A multi-time model of an option, which we can call an option model
, generalizes the one-step model of a primitive action. For any option \(o\), let \(\xi (o, s, t)\) denote the event of \(o\) being initialized in state \(s\) at time \(t\). Then the reward part of the option model of \(o\) for any \(s \in S\) is:
\[R(s, o) = E[r_{t+1} + \gamma r_{t+2} + .... + \gamma^{\tau - 1} r_{t+\tau} | \xi (o, s, t)]\]
Where \(t + \tau\) is the random time at which \(o\) terminates. The state prediction part of the model of \(o\) for \(s\) is:
\[P(s^{\prime} | s, o) = \sum^{\infty}_{\tau = 1} p(s^{\prime}, \tau) \gamma^{\tau}\]
For all \(s^{\prime} \in S\), where \(p(s^{\prime}, \tau)\) is the probability that \(o\) terminates in \(s^{\prime}\) after \(\tau\) step when initiated in \(s\). Though not itself a probability, \(P(s^{\prime} | s, o)\) is a combination of the probability that \(s^{\prime}\) is the state in which \(o\) terminates together with a measure of how delayed that outcome is in terms of \(\gamma\).
The quantities \(R(s, o), P(s^{\prime} | s, o)\) generalize the reward and transition probabilities in core MDP respectively in such a way that it is possible to write a generalized form of the bellman optimality equation and extend RL methods to options.
Intrinsic Rewards and Options
Identify states that may usefully serve as 'subgoals' for a given task. An option is created whose policy, when it is fully learned, will control the environment to a subgoal state in an efficient manner, usually in minimum time, from any state in the option's input set, which may itself be learned.
- The option's termination condition is set to be the achievement of a subgoal state
- The option's policy is learned via a "pseudo reward function" (different from the reward function of the overall goal, it does not influence the behavior of the agent. It is used only to support the learning of the option's policy) which rewards the achievement of the subgoal and provides a small penalty to all other transitions.
The connection between intrinsic motivation and options, is the idea of creating an option upon the occurrence of an intrinsically-rewarding event, where what constitutes an intrinsically-rewarding event can be defined:
- Intrinsic rewards influences agent behavior. The agent should change its behavior in such as way that it focuses exploration in order to quickly refine its skill in bringing about the intrinsically-rewarding event. A corollary to this is that intrinsic reward should diminish with continued repetition of the activity that generates it. (i.e the agent should eventually get bored and move on to create and learn another option)
Conclusion
- construction of temporally-extended skills (option) can confer clear advantages over learning solely with primitive actions.
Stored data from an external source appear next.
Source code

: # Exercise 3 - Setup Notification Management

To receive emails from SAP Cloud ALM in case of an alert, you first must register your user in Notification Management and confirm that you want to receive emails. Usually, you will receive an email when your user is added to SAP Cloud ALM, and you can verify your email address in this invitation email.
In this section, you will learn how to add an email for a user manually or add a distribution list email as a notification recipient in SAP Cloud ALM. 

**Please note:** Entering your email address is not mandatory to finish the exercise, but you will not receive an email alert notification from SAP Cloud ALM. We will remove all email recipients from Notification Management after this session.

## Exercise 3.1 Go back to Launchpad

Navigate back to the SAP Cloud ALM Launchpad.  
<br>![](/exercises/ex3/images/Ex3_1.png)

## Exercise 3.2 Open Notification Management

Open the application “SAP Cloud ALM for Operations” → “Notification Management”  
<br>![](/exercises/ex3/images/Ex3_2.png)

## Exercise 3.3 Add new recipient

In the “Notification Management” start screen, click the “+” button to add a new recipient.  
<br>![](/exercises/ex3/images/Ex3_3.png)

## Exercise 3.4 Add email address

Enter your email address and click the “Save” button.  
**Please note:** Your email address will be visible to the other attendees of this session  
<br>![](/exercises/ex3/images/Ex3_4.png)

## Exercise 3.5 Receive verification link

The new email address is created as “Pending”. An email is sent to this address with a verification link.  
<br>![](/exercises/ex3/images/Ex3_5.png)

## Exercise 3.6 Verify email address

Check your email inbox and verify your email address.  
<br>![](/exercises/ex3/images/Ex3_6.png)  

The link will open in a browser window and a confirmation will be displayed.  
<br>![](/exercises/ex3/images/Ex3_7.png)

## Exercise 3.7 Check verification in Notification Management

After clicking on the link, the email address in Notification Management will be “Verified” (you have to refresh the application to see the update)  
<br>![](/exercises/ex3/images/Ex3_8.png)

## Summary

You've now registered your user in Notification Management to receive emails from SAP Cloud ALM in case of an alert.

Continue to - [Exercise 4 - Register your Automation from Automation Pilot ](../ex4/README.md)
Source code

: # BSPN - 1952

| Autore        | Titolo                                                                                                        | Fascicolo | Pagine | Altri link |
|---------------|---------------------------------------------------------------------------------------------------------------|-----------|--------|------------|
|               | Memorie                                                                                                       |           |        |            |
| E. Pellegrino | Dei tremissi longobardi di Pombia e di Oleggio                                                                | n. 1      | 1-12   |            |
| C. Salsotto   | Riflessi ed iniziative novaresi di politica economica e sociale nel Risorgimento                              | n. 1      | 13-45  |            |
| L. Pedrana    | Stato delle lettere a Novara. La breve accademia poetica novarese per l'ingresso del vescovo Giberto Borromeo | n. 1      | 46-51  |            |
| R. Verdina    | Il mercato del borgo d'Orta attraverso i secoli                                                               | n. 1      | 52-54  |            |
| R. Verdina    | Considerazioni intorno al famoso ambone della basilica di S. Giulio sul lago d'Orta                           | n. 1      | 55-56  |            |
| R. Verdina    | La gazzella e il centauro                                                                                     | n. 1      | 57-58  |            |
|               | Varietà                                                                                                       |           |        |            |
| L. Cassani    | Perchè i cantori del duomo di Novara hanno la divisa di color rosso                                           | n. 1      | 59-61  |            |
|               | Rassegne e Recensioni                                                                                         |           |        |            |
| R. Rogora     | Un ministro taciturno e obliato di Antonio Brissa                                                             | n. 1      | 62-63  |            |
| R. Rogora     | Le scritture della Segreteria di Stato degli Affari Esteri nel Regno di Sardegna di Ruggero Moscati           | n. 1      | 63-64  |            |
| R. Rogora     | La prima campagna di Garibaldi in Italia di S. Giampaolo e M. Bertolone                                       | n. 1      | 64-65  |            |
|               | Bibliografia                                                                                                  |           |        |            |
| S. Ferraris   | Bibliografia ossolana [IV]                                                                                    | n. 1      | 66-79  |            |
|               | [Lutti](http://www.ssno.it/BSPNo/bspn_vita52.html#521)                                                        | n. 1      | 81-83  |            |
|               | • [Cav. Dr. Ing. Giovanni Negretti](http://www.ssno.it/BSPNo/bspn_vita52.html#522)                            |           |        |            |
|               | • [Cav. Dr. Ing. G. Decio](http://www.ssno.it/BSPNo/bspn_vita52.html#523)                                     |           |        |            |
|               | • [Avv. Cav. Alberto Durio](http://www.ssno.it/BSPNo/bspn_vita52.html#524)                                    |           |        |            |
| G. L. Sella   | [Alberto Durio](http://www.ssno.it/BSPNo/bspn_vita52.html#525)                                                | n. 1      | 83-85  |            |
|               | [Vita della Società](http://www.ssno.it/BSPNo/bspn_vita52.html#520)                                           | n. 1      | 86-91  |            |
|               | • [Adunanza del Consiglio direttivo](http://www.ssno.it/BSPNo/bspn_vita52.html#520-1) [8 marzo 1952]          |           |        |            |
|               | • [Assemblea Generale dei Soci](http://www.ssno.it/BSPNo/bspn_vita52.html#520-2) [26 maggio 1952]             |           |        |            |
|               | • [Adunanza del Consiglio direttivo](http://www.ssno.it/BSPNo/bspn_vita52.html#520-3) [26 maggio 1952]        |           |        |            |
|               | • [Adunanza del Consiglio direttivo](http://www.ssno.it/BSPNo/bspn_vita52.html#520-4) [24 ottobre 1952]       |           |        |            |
- Defining an effective form of intrinsic reward is not as straightforward.
- Intrinsic reward can reduce the speed of learning by making the agent persist in behavior directed toward a salient event long after that behavior has been well learned.
- This kind of 'obsessive-compulsive' behavior hinders the attainment of extrinsic goals
- Intrinsic reward does not propagate well, tending to remain restricted to the immediate vicinty of the salient event that gave rise to it.